Raw data START

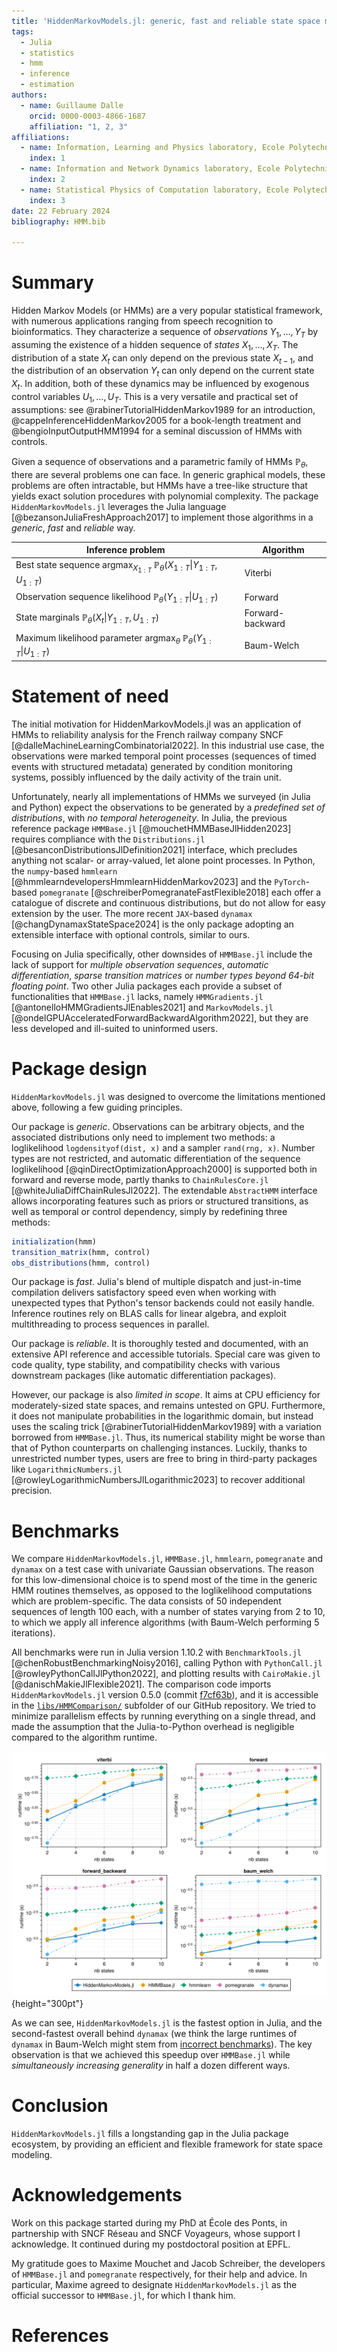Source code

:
 ```yaml
---
title: 'HiddenMarkovModels.jl: generic, fast and reliable state space modeling'
tags:
  - Julia
  - statistics
  - hmm
  - inference
  - estimation
authors:
  - name: Guillaume Dalle
    orcid: 0000-0003-4866-1687
    affiliation: "1, 2, 3"
affiliations:
  - name: Information, Learning and Physics laboratory, Ecole Polytechnique Fédérale de Lausanne (EPFL), Station 11, CH-1015 Lausanne
    index: 1
  - name: Information and Network Dynamics laboratory, Ecole Polytechnique Fédérale de Lausanne (EPFL), Station 14, CH-1015 Lausanne
    index: 2
  - name: Statistical Physics of Computation laboratory, Ecole Polytechnique Fédérale de Lausanne (EPFL), CH-1015 Lausanne
    index: 3
date: 22 February 2024
bibliography: HMM.bib

---
```


# Summary

Hidden Markov Models (or HMMs) are a very popular statistical framework, with numerous applications ranging from speech recognition to bioinformatics.
They characterize a sequence of _observations_ $Y_1, \dots, Y_T$ by assuming the existence of a hidden sequence of _states_ $X_1, \dots, X_T$.
The distribution of a state $X_t$ can only depend on the previous state $X_{t-1}$, and the distribution of an observation $Y_t$ can only depend on the current state $X_t$.
In addition, both of these dynamics may be influenced by exogenous control variables $U_1, \dots, U_T$.
This is a very versatile and practical set of assumptions: see @rabinerTutorialHiddenMarkov1989 for an introduction, @cappeInferenceHiddenMarkov2005 for a book-length treatment and @bengioInputOutputHMM1994 for a seminal discussion of HMMs with controls.

Given a sequence of observations and a parametric family of HMMs $\mathbb{P}_\theta$, there are several problems one can face.
In generic graphical models, these problems are often intractable, but HMMs have a tree-like structure that yields exact solution procedures with polynomial complexity.
The package `HiddenMarkovModels.jl` leverages the Julia language [@bezansonJuliaFreshApproach2017] to implement those algorithms in a _generic_, _fast_ and _reliable_ way.

| Inference problem                                                                                              | Algorithm        |
| -------------------------------------------------------------------------------------------------------------- | ---------------- |
| Best state sequence              $\mathrm{argmax}_{X_{1:T}}~\mathbb{P}_\theta(X_{1:T} \vert Y_{1:T}, U_{1:T})$ | Viterbi          |
| Observation sequence likelihood  $\mathbb{P}_\theta(Y_{1:T} \vert U_{1:T})$                                    | Forward          |
| State marginals                  $\mathbb{P}_\theta(X_t \vert Y_{1:T}, U_{1:T})$                               | Forward-backward |
| Maximum likelihood parameter     $\mathrm{argmax}_\theta~\mathbb{P}_\theta(Y_{1:T} \vert U_{1:T})$             | Baum-Welch       |

# Statement of need

The initial motivation for HiddenMarkovModels.jl was an application of HMMs to reliability analysis for the French railway company SNCF [@dalleMachineLearningCombinatorial2022].
In this industrial use case, the observations were marked temporal point processes (sequences of timed events with structured metadata) generated by condition monitoring systems, possibly influenced by the daily activity of the train unit.

Unfortunately, nearly all implementations of HMMs we surveyed (in Julia and Python) expect the observations to be generated by a _predefined set of distributions_, with _no temporal heterogeneity_.
In Julia, the previous reference package `HMMBase.jl` [@mouchetHMMBaseJlHidden2023] requires compliance with the `Distributions.jl` [@besanconDistributionsJlDefinition2021] interface, which precludes anything not scalar- or array-valued, let alone point processes.
In Python, the `numpy`-based `hmmlearn` [@hmmlearndevelopersHmmlearnHiddenMarkov2023] and the `PyTorch`-based `pomegranate` [@schreiberPomegranateFastFlexible2018] each offer a catalogue of discrete and continuous distributions, but do not allow for easy extension by the user.
The more recent `JAX`-based `dynamax` [@changDynamaxStateSpace2024] is the only package adopting an extensible interface with optional controls, similar to ours.

Focusing on Julia specifically, other downsides of `HMMBase.jl` include the lack of support for _multiple observation sequences_, _automatic differentiation_, _sparse transition matrices_ or _number types beyond 64-bit floating point_.
Two other Julia packages each provide a subset of functionalities that `HMMBase.jl` lacks, namely `HMMGradients.jl` [@antonelloHMMGradientsJlEnables2021] and `MarkovModels.jl` [@ondelGPUAcceleratedForwardBackwardAlgorithm2022], but they are less developed and ill-suited to uninformed users.

# Package design

`HiddenMarkovModels.jl` was designed to overcome the limitations mentioned above, following a few guiding principles.

Our package is _generic_.
Observations can be arbitrary objects, and the associated distributions only need to implement two methods: a loglikelihood `logdensityof(dist, x)` and a sampler `rand(rng, x)`.
Number types are not restricted, and automatic differentiation of the sequence loglikelihood [@qinDirectOptimizationApproach2000] is supported both in forward and reverse mode, partly thanks to `ChainRulesCore.jl` [@whiteJuliaDiffChainRulesJl2022].
The extendable `AbstractHMM` interface allows incorporating features such as priors or structured transitions, as well as temporal or control dependency, simply by redefining three methods:

```julia
initialization(hmm)
transition_matrix(hmm, control)
obs_distributions(hmm, control)
```

Our package is _fast_.
Julia's blend of multiple dispatch and just-in-time compilation delivers satisfactory speed even when working with unexpected types that Python's tensor backends could not easily handle.
Inference routines rely on BLAS calls for linear algebra, and exploit multithreading to process sequences in parallel.

Our package is _reliable_.
It is thoroughly tested and documented, with an extensive API reference and accessible tutorials.
Special care was given to code quality, type stability, and compatibility checks with various downstream packages (like automatic differentiation packages).

However, our package is also _limited in scope_.
It aims at CPU efficiency for moderately-sized state spaces, and remains untested on GPU.
Furthermore, it does not manipulate probabilities in the logarithmic domain, but instead uses the scaling trick [@rabinerTutorialHiddenMarkov1989] with a variation borrowed from `HMMBase.jl`.
Thus, its numerical stability might be worse than that of Python counterparts on challenging instances.
Luckily, thanks to unrestricted number types, users are free to bring in third-party packages like `LogarithmicNumbers.jl` [@rowleyLogarithmicNumbersJlLogarithmic2023] to recover additional precision.

# Benchmarks

We compare `HiddenMarkovModels.jl`, `HMMBase.jl`, `hmmlearn`, `pomegranate` and `dynamax` on a test case with univariate Gaussian observations.
The reason for this low-dimensional choice is to spend most of the time in the generic HMM routines themselves, as opposed to the loglikelihood computations which are problem-specific.
The data consists of $50$ independent sequences of length $100$ each, with a number of states varying from $2$ to $10$, to which we apply all inference algorithms (with Baum-Welch performing $5$ iterations).

All benchmarks were run in Julia version 1.10.2 with `BenchmarkTools.jl` [@chenRobustBenchmarkingNoisy2016], calling Python with `PythonCall.jl` [@rowleyPythonCallJlPython2022], and plotting results with `CairoMakie.jl` [@danischMakieJlFlexible2021].
The comparison code imports `HiddenMarkovModels.jl` version 0.5.0 (commit [f7cf63b](https://github.com/gdalle/HiddenMarkovModels.jl/commit/f7cf63b48fb4853376071772ce35c55a73f57e5c)), and it is accessible in the [`libs/HMMComparison/`](https://github.com/gdalle/HiddenMarkovModels.jl/tree/f7cf63b48fb4853376071772ce35c55a73f57e5c/libs/HMMComparison) subfolder of our GitHub repository.
We tried to minimize parallelism effects by running everything on a single thread, and made the assumption that the Julia-to-Python overhead is negligible compared to the algorithm runtime.

![Benchmark of HMM packages](../libs/HMMComparison/experiments/results/benchmark.png){height="300pt"}

As we can see, `HiddenMarkovModels.jl` is the fastest option in Julia, and the second-fastest overall behind `dynamax` (we think the large runtimes of `dynamax` in Baum-Welch might stem from [incorrect benchmarks](https://github.com/probml/dynamax/issues/359)).
The key observation is that we achieved this speedup over `HMMBase.jl` while _simultaneously increasing generality_ in half a dozen different ways.

# Conclusion

`HiddenMarkovModels.jl` fills a longstanding gap in the Julia package ecosystem, by providing an efficient and flexible framework for state space modeling.

# Acknowledgements

Work on this package started during my PhD at École des Ponts, in partnership with SNCF Réseau and SNCF Voyageurs, whose support I acknowledge.
It continued during my postdoctoral position at EPFL.

My gratitude goes to Maxime Mouchet and Jacob Schreiber, the developers of `HMMBase.jl` and `pomegranate` respectively, for their help and advice.
In particular, Maxime agreed to designate `HiddenMarkovModels.jl` as the official successor to `HMMBase.jl`, for which I thank him.

# References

Raw data END

Work instructions:
Among the lines above, find those holding "algorithms" and copy each one.

Exercise solution:
The package `HiddenMarkovModels.jl` leverages the Julia language [@bezansonJuliaFreshApproach2017] to implement those algorithms in a _generic_, _fast_ and _reliable_ way.
The data consists of $50$ independent sequences of length $100$ each, with a number of states varying from $2$ to $10$, to which we apply all inference algorithms (with Baum-Welch performing $5$ iterations).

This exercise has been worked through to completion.